Brief
Print out every record below, exactly as written.

Supplied material
----
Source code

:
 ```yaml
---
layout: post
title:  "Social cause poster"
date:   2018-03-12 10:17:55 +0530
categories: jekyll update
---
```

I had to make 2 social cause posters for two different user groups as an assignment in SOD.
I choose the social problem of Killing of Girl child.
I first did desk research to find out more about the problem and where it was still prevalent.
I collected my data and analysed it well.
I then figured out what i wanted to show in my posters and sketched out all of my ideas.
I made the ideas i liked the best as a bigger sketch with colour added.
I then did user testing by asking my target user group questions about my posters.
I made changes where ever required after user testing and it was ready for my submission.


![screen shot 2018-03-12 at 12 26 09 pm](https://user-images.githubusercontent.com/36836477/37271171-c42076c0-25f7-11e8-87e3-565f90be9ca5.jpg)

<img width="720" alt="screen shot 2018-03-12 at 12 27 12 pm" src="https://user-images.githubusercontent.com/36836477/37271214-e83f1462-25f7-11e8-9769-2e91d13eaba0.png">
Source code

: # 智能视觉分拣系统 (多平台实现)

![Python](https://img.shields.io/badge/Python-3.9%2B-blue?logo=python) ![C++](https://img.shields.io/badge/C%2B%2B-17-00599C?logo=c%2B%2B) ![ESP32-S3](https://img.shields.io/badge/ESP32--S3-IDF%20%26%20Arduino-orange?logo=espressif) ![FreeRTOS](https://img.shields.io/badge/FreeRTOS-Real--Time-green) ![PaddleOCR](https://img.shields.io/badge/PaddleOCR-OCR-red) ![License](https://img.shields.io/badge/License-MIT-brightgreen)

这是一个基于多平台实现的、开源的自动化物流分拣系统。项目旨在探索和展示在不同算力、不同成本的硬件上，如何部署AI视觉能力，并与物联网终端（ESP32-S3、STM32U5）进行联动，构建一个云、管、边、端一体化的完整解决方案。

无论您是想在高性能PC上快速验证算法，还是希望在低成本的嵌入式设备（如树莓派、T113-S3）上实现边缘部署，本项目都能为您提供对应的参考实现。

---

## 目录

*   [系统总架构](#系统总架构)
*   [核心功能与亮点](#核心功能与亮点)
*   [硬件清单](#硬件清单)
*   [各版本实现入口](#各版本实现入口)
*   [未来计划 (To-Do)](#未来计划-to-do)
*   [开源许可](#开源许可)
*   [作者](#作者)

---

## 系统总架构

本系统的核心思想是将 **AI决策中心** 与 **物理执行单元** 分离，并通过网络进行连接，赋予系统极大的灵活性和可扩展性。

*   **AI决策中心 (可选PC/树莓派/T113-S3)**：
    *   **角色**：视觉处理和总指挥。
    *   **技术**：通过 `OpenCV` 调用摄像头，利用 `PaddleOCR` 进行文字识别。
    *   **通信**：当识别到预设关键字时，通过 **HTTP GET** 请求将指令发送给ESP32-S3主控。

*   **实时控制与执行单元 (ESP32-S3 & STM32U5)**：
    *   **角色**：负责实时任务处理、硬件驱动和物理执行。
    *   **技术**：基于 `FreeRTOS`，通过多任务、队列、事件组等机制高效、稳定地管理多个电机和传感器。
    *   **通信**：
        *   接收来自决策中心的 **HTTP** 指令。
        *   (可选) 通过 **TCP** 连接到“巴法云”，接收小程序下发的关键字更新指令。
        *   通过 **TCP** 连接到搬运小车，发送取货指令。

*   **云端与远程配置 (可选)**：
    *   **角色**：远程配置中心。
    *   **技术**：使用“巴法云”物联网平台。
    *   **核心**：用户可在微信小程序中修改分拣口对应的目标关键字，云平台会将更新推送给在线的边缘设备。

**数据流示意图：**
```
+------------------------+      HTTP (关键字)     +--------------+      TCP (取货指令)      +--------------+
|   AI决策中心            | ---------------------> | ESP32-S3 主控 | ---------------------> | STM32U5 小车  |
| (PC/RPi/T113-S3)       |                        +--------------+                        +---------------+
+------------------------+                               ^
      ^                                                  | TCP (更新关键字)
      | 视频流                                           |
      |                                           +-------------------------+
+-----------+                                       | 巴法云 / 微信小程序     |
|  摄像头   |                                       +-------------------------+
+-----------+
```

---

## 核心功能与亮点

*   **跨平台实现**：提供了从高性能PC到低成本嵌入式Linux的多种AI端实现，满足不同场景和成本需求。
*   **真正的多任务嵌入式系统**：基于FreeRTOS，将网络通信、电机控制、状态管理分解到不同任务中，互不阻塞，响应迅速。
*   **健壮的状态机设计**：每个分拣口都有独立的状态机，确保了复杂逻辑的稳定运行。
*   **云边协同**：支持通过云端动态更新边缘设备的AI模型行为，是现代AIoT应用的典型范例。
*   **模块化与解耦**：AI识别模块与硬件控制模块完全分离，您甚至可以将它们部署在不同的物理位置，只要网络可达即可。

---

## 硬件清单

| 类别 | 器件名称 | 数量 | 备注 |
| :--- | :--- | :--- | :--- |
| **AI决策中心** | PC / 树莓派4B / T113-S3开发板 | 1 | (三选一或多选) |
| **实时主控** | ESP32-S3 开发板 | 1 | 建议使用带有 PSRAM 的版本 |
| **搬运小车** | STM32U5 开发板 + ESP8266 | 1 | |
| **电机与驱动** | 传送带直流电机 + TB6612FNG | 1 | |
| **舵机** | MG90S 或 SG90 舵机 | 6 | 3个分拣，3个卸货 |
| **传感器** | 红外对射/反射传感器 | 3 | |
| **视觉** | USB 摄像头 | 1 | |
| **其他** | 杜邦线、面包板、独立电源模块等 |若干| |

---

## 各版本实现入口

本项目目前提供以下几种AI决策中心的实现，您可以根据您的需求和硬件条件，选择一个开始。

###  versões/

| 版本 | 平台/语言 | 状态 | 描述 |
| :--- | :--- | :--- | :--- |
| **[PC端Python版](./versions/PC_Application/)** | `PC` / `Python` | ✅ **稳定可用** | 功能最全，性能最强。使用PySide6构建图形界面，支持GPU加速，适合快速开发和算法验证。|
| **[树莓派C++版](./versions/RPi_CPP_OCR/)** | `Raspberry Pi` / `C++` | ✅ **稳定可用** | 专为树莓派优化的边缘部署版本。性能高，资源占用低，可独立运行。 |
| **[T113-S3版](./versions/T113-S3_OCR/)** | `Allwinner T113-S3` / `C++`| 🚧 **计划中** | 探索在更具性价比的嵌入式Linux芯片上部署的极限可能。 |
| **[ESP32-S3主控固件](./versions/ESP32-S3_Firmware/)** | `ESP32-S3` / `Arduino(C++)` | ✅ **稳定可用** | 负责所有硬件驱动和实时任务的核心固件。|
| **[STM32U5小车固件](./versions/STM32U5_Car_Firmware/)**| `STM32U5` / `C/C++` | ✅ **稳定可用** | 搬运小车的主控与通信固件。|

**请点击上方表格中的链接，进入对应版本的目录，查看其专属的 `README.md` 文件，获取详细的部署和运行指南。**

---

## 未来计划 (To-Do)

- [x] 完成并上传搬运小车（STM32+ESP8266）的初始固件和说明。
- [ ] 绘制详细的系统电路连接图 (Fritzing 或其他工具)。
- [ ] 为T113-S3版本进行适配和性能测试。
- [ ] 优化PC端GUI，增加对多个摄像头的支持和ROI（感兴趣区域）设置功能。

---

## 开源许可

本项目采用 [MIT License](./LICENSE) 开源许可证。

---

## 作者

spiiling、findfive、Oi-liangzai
----
Your solution
Source code

:
 ```yaml
---
layout: post
title:  "Social cause poster"
date:   2018-03-12 10:17:55 +0530
categories: jekyll update
---
```

I had to make 2 social cause posters for two different user groups as an assignment in SOD.
I choose the social problem of Killing of Girl child.
I first did desk research to find out more about the problem and where it was still prevalent.
I collected my data and analysed it well.
I then figured out what i wanted to show in my posters and sketched out all of my ideas.
I made the ideas i liked the best as a bigger sketch with colour added.
I then did user testing by asking my target user group questions about my posters.
I made changes where ever required after user testing and it was ready for my submission.


![screen shot 2018-03-12 at 12 26 09 pm](https://user-images.githubusercontent.com/36836477/37271171-c42076c0-25f7-11e8-87e3-565f90be9ca5.jpg)

<img width="720" alt="screen shot 2018-03-12 at 12 27 12 pm" src="https://user-images.githubusercontent.com/36836477/37271214-e83f1462-25f7-11e8-9769-2e91d13eaba0.png">
Source code

: # 智能视觉分拣系统 (多平台实现)

![Python](https://img.shields.io/badge/Python-3.9%2B-blue?logo=python) ![C++](https://img.shields.io/badge/C%2B%2B-17-00599C?logo=c%2B%2B) ![ESP32-S3](https://img.shields.io/badge/ESP32--S3-IDF%20%26%20Arduino-orange?logo=espressif) ![FreeRTOS](https://img.shields.io/badge/FreeRTOS-Real--Time-green) ![PaddleOCR](https://img.shields.io/badge/PaddleOCR-OCR-red) ![License](https://img.shields.io/badge/License-MIT-brightgreen)

这是一个基于多平台实现的、开源的自动化物流分拣系统。项目旨在探索和展示在不同算力、不同成本的硬件上，如何部署AI视觉能力，并与物联网终端（ESP32-S3、STM32U5）进行联动，构建一个云、管、边、端一体化的完整解决方案。

无论您是想在高性能PC上快速验证算法，还是希望在低成本的嵌入式设备（如树莓派、T113-S3）上实现边缘部署，本项目都能为您提供对应的参考实现。

---

## 目录

*   [系统总架构](#系统总架构)
*   [核心功能与亮点](#核心功能与亮点)
*   [硬件清单](#硬件清单)
*   [各版本实现入口](#各版本实现入口)
*   [未来计划 (To-Do)](#未来计划-to-do)
*   [开源许可](#开源许可)
*   [作者](#作者)

---

## 系统总架构

本系统的核心思想是将 **AI决策中心** 与 **物理执行单元** 分离，并通过网络进行连接，赋予系统极大的灵活性和可扩展性。

*   **AI决策中心 (可选PC/树莓派/T113-S3)**：
    *   **角色**：视觉处理和总指挥。
    *   **技术**：通过 `OpenCV` 调用摄像头，利用 `PaddleOCR` 进行文字识别。
    *   **通信**：当识别到预设关键字时，通过 **HTTP GET** 请求将指令发送给ESP32-S3主控。

*   **实时控制与执行单元 (ESP32-S3 & STM32U5)**：
    *   **角色**：负责实时任务处理、硬件驱动和物理执行。
    *   **技术**：基于 `FreeRTOS`，通过多任务、队列、事件组等机制高效、稳定地管理多个电机和传感器。
    *   **通信**：
        *   接收来自决策中心的 **HTTP** 指令。
        *   (可选) 通过 **TCP** 连接到“巴法云”，接收小程序下发的关键字更新指令。
        *   通过 **TCP** 连接到搬运小车，发送取货指令。

*   **云端与远程配置 (可选)**：
    *   **角色**：远程配置中心。
    *   **技术**：使用“巴法云”物联网平台。
    *   **核心**：用户可在微信小程序中修改分拣口对应的目标关键字，云平台会将更新推送给在线的边缘设备。

**数据流示意图：**
```
+------------------------+      HTTP (关键字)     +--------------+      TCP (取货指令)      +--------------+
|   AI决策中心            | ---------------------> | ESP32-S3 主控 | ---------------------> | STM32U5 小车  |
| (PC/RPi/T113-S3)       |                        +--------------+                        +---------------+
+------------------------+                               ^
      ^                                                  | TCP (更新关键字)
      | 视频流                                           |
      |                                           +-------------------------+
+-----------+                                       | 巴法云 / 微信小程序     |
|  摄像头   |                                       +-------------------------+
+-----------+
```

---

## 核心功能与亮点

*   **跨平台实现**：提供了从高性能PC到低成本嵌入式Linux的多种AI端实现，满足不同场景和成本需求。
*   **真正的多任务嵌入式系统**：基于FreeRTOS，将网络通信、电机控制、状态管理分解到不同任务中，互不阻塞，响应迅速。
*   **健壮的状态机设计**：每个分拣口都有独立的状态机，确保了复杂逻辑的稳定运行。
*   **云边协同**：支持通过云端动态更新边缘设备的AI模型行为，是现代AIoT应用的典型范例。
*   **模块化与解耦**：AI识别模块与硬件控制模块完全分离，您甚至可以将它们部署在不同的物理位置，只要网络可达即可。

---

## 硬件清单

| 类别 | 器件名称 | 数量 | 备注 |
| :--- | :--- | :--- | :--- |
| **AI决策中心** | PC / 树莓派4B / T113-S3开发板 | 1 | (三选一或多选) |
| **实时主控** | ESP32-S3 开发板 | 1 | 建议使用带有 PSRAM 的版本 |
| **搬运小车** | STM32U5 开发板 + ESP8266 | 1 | |
| **电机与驱动** | 传送带直流电机 + TB6612FNG | 1 | |
| **舵机** | MG90S 或 SG90 舵机 | 6 | 3个分拣，3个卸货 |
| **传感器** | 红外对射/反射传感器 | 3 | |
| **视觉** | USB 摄像头 | 1 | |
| **其他** | 杜邦线、面包板、独立电源模块等 |若干| |

---

## 各版本实现入口

本项目目前提供以下几种AI决策中心的实现，您可以根据您的需求和硬件条件，选择一个开始。

###  versões/

| 版本 | 平台/语言 | 状态 | 描述 |
| :--- | :--- | :--- | :--- |
| **[PC端Python版](./versions/PC_Application/)** | `PC` / `Python` | ✅ **稳定可用** | 功能最全，性能最强。使用PySide6构建图形界面，支持GPU加速，适合快速开发和算法验证。|
| **[树莓派C++版](./versions/RPi_CPP_OCR/)** | `Raspberry Pi` / `C++` | ✅ **稳定可用** | 专为树莓派优化的边缘部署版本。性能高，资源占用低，可独立运行。 |
| **[T113-S3版](./versions/T113-S3_OCR/)** | `Allwinner T113-S3` / `C++`| 🚧 **计划中** | 探索在更具性价比的嵌入式Linux芯片上部署的极限可能。 |
| **[ESP32-S3主控固件](./versions/ESP32-S3_Firmware/)** | `ESP32-S3` / `Arduino(C++)` | ✅ **稳定可用** | 负责所有硬件驱动和实时任务的核心固件。|
| **[STM32U5小车固件](./versions/STM32U5_Car_Firmware/)**| `STM32U5` / `C/C++` | ✅ **稳定可用** | 搬运小车的主控与通信固件。|

**请点击上方表格中的链接，进入对应版本的目录，查看其专属的 `README.md` 文件，获取详细的部署和运行指南。**

---

## 未来计划 (To-Do)

- [x] 完成并上传搬运小车（STM32+ESP8266）的初始固件和说明。
- [ ] 绘制详细的系统电路连接图 (Fritzing 或其他工具)。
- [ ] 为T113-S3版本进行适配和性能测试。
- [ ] 优化PC端GUI，增加对多个摄像头的支持和ROI（感兴趣区域）设置功能。

---

## 开源许可

本项目采用 [MIT License](./LICENSE) 开源许可证。

---

## 作者

spiiling、findfive、Oi-liangzai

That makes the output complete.